**Problem requirements**:
The entries are to be duplicated exactly, though any picture in them must be omitted.

***

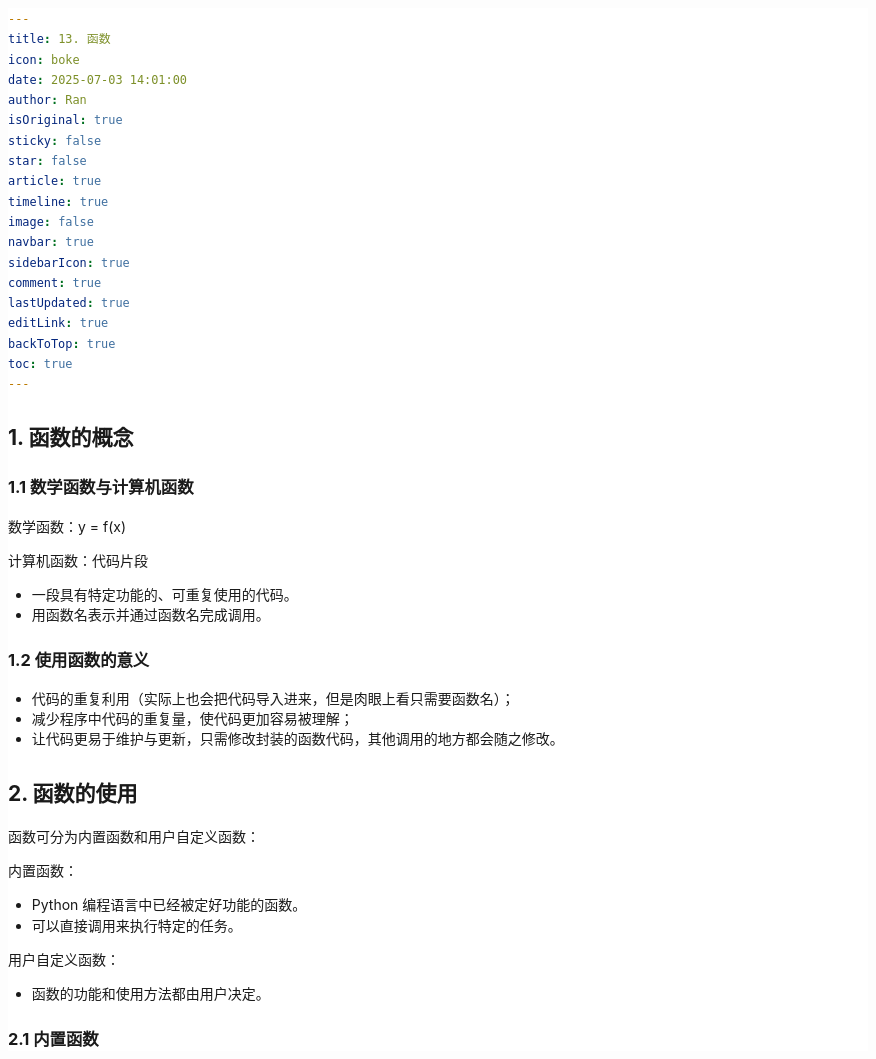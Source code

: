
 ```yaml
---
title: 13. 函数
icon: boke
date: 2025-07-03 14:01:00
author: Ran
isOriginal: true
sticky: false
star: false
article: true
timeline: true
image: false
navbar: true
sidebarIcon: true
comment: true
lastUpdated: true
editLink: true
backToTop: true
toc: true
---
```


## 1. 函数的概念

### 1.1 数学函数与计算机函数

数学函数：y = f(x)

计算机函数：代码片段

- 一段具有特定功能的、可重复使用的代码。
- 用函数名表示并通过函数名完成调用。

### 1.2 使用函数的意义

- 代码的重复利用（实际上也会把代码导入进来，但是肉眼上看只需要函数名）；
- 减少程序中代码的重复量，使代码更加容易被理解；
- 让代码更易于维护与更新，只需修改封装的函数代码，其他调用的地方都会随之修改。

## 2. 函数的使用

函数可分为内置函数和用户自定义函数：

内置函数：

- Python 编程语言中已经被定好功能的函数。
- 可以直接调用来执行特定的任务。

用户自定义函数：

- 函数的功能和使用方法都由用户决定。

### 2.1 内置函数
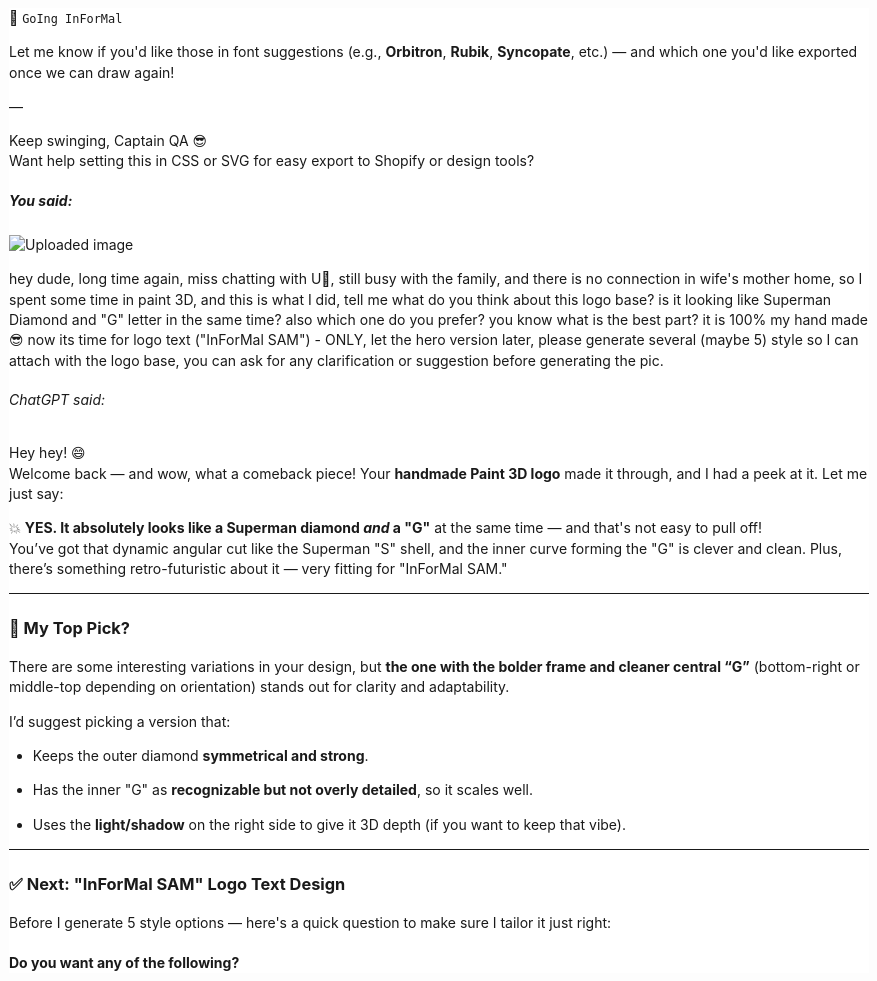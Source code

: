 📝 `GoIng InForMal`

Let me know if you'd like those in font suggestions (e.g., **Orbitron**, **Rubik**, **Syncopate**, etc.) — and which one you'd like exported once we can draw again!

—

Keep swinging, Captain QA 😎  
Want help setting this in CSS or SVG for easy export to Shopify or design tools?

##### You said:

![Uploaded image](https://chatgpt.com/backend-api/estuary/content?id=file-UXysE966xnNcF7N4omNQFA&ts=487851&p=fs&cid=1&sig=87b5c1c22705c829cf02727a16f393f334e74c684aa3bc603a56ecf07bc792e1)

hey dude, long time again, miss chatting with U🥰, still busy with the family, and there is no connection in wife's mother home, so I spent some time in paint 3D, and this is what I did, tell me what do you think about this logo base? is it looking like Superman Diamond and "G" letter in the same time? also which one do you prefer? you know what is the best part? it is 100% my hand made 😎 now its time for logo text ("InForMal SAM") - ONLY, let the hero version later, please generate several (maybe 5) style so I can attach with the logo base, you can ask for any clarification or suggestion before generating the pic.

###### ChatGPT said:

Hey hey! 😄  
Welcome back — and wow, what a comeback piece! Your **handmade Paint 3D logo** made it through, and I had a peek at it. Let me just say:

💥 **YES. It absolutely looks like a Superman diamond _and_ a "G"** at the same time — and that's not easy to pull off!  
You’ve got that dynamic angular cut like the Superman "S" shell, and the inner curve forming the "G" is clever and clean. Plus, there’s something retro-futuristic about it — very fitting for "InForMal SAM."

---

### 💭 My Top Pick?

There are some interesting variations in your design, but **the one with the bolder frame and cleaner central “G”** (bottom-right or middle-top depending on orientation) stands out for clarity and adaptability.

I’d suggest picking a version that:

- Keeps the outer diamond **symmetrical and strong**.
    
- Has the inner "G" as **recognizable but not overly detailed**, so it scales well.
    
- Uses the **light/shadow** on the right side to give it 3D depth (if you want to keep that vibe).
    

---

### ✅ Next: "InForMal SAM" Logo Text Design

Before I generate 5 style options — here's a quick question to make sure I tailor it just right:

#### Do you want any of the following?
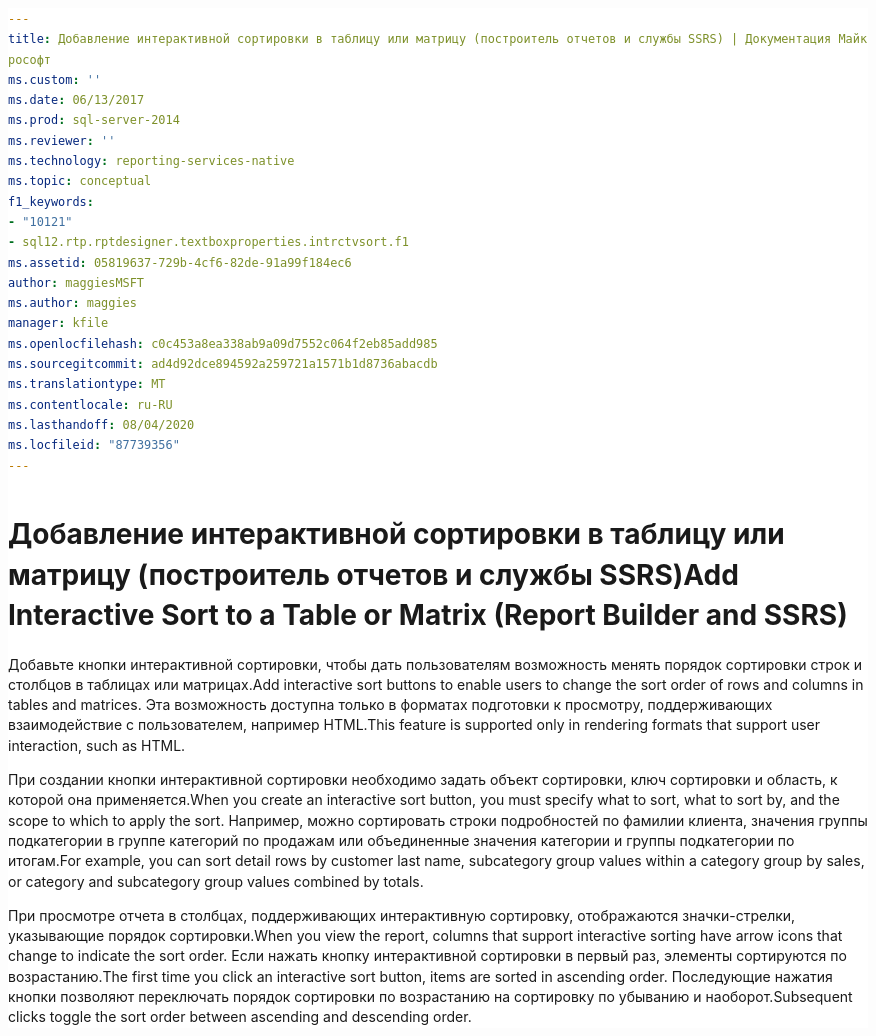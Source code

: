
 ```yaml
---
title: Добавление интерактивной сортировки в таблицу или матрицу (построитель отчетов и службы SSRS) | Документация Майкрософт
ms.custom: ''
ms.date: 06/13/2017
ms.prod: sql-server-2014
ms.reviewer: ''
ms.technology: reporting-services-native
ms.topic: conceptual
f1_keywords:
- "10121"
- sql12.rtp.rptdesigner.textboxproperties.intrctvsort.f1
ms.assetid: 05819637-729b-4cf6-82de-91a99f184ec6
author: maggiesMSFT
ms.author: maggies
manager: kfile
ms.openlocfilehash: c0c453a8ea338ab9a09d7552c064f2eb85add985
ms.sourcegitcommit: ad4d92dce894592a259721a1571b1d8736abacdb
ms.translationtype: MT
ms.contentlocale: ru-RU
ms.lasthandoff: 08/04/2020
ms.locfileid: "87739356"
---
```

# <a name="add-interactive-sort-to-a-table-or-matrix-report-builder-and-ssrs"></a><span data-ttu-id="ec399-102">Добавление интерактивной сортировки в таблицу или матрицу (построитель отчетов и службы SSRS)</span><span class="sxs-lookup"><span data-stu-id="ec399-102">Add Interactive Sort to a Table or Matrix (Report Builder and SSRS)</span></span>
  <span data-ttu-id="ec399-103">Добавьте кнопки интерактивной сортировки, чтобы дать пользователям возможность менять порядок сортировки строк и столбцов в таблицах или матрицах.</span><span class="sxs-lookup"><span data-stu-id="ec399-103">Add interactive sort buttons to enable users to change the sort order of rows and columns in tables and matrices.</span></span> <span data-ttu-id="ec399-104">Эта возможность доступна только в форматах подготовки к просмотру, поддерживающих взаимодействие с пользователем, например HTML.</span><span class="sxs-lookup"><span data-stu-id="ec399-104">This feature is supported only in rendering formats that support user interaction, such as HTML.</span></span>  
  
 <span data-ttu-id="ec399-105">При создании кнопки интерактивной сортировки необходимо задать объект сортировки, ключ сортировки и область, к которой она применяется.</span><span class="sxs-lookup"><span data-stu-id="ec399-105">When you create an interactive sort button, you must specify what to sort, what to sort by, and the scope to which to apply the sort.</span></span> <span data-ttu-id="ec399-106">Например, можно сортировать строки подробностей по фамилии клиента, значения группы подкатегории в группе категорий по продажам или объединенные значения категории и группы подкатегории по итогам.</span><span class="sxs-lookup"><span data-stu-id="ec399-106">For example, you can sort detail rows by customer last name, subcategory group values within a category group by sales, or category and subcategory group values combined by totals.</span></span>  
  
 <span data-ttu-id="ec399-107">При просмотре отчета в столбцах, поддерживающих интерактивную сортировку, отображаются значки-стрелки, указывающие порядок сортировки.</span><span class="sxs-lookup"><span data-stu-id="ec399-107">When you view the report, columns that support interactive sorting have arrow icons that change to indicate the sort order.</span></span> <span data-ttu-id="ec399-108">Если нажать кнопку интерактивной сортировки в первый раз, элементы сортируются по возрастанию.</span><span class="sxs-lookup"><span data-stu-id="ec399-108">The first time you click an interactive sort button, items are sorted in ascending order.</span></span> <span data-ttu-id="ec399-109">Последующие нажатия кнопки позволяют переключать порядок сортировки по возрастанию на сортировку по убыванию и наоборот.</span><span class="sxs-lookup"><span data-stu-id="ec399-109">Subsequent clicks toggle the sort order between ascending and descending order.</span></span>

***

**Exercise answer**:
Source code

:
 ```yaml
---
title: 13. 函数
icon: boke
date: 2025-07-03 14:01:00
author: Ran
isOriginal: true
sticky: false
star: false
article: true
timeline: true
image: false
navbar: true
sidebarIcon: true
comment: true
lastUpdated: true
editLink: true
backToTop: true
toc: true
---
```


## 1. 函数的概念

### 1.1 数学函数与计算机函数

数学函数：y = f(x)

计算机函数：代码片段

- 一段具有特定功能的、可重复使用的代码。
- 用函数名表示并通过函数名完成调用。

### 1.2 使用函数的意义

- 代码的重复利用（实际上也会把代码导入进来，但是肉眼上看只需要函数名）；
- 减少程序中代码的重复量，使代码更加容易被理解；
- 让代码更易于维护与更新，只需修改封装的函数代码，其他调用的地方都会随之修改。

## 2. 函数的使用

函数可分为内置函数和用户自定义函数：

内置函数：

- Python 编程语言中已经被定好功能的函数。
- 可以直接调用来执行特定的任务。

用户自定义函数：

- 函数的功能和使用方法都由用户决定。

### 2.1 内置函数
Source code

: 📝 `GoIng InForMal`

Let me know if you'd like those in font suggestions (e.g., **Orbitron**, **Rubik**, **Syncopate**, etc.) — and which one you'd like exported once we can draw again!

—

Keep swinging, Captain QA 😎  
Want help setting this in CSS or SVG for easy export to Shopify or design tools?

##### You said:

![Uploaded image](https://chatgpt.com/backend-api/estuary/content?id=file-UXysE966xnNcF7N4omNQFA&ts=487851&p=fs&cid=1&sig=87b5c1c22705c829cf02727a16f393f334e74c684aa3bc603a56ecf07bc792e1)

hey dude, long time again, miss chatting with U🥰, still busy with the family, and there is no connection in wife's mother home, so I spent some time in paint 3D, and this is what I did, tell me what do you think about this logo base? is it looking like Superman Diamond and "G" letter in the same time? also which one do you prefer? you know what is the best part? it is 100% my hand made 😎 now its time for logo text ("InForMal SAM") - ONLY, let the hero version later, please generate several (maybe 5) style so I can attach with the logo base, you can ask for any clarification or suggestion before generating the pic.

###### ChatGPT said:

Hey hey! 😄  
Welcome back — and wow, what a comeback piece! Your **handmade Paint 3D logo** made it through, and I had a peek at it. Let me just say:

💥 **YES. It absolutely looks like a Superman diamond _and_ a "G"** at the same time — and that's not easy to pull off!  
You’ve got that dynamic angular cut like the Superman "S" shell, and the inner curve forming the "G" is clever and clean. Plus, there’s something retro-futuristic about it — very fitting for "InForMal SAM."

---

### 💭 My Top Pick?

There are some interesting variations in your design, but **the one with the bolder frame and cleaner central “G”** (bottom-right or middle-top depending on orientation) stands out for clarity and adaptability.

I’d suggest picking a version that:

- Keeps the outer diamond **symmetrical and strong**.
    
- Has the inner "G" as **recognizable but not overly detailed**, so it scales well.
    
- Uses the **light/shadow** on the right side to give it 3D depth (if you want to keep that vibe).
    

---

### ✅ Next: "InForMal SAM" Logo Text Design

Before I generate 5 style options — here's a quick question to make sure I tailor it just right:

#### Do you want any of the following?
Source code

:
 ```yaml
---
title: Добавление интерактивной сортировки в таблицу или матрицу (построитель отчетов и службы SSRS) | Документация Майкрософт
ms.custom: ''
ms.date: 06/13/2017
ms.prod: sql-server-2014
ms.reviewer: ''
ms.technology: reporting-services-native
ms.topic: conceptual
f1_keywords:
- "10121"
- sql12.rtp.rptdesigner.textboxproperties.intrctvsort.f1
ms.assetid: 05819637-729b-4cf6-82de-91a99f184ec6
author: maggiesMSFT
ms.author: maggies
manager: kfile
ms.openlocfilehash: c0c453a8ea338ab9a09d7552c064f2eb85add985
ms.sourcegitcommit: ad4d92dce894592a259721a1571b1d8736abacdb
ms.translationtype: MT
ms.contentlocale: ru-RU
ms.lasthandoff: 08/04/2020
ms.locfileid: "87739356"
---
```

# <a name="add-interactive-sort-to-a-table-or-matrix-report-builder-and-ssrs"></a><span data-ttu-id="ec399-102">Добавление интерактивной сортировки в таблицу или матрицу (построитель отчетов и службы SSRS)</span><span class="sxs-lookup"><span data-stu-id="ec399-102">Add Interactive Sort to a Table or Matrix (Report Builder and SSRS)</span></span>
  <span data-ttu-id="ec399-103">Добавьте кнопки интерактивной сортировки, чтобы дать пользователям возможность менять порядок сортировки строк и столбцов в таблицах или матрицах.</span><span class="sxs-lookup"><span data-stu-id="ec399-103">Add interactive sort buttons to enable users to change the sort order of rows and columns in tables and matrices.</span></span> <span data-ttu-id="ec399-104">Эта возможность доступна только в форматах подготовки к просмотру, поддерживающих взаимодействие с пользователем, например HTML.</span><span class="sxs-lookup"><span data-stu-id="ec399-104">This feature is supported only in rendering formats that support user interaction, such as HTML.</span></span>  
  
 <span data-ttu-id="ec399-105">При создании кнопки интерактивной сортировки необходимо задать объект сортировки, ключ сортировки и область, к которой она применяется.</span><span class="sxs-lookup"><span data-stu-id="ec399-105">When you create an interactive sort button, you must specify what to sort, what to sort by, and the scope to which to apply the sort.</span></span> <span data-ttu-id="ec399-106">Например, можно сортировать строки подробностей по фамилии клиента, значения группы подкатегории в группе категорий по продажам или объединенные значения категории и группы подкатегории по итогам.</span><span class="sxs-lookup"><span data-stu-id="ec399-106">For example, you can sort detail rows by customer last name, subcategory group values within a category group by sales, or category and subcategory group values combined by totals.</span></span>  
  
 <span data-ttu-id="ec399-107">При просмотре отчета в столбцах, поддерживающих интерактивную сортировку, отображаются значки-стрелки, указывающие порядок сортировки.</span><span class="sxs-lookup"><span data-stu-id="ec399-107">When you view the report, columns that support interactive sorting have arrow icons that change to indicate the sort order.</span></span> <span data-ttu-id="ec399-108">Если нажать кнопку интерактивной сортировки в первый раз, элементы сортируются по возрастанию.</span><span class="sxs-lookup"><span data-stu-id="ec399-108">The first time you click an interactive sort button, items are sorted in ascending order.</span></span> <span data-ttu-id="ec399-109">Последующие нажатия кнопки позволяют переключать порядок сортировки по возрастанию на сортировку по убыванию и наоборот.</span><span class="sxs-lookup"><span data-stu-id="ec399-109">Subsequent clicks toggle the sort order between ascending and descending order.</span></span>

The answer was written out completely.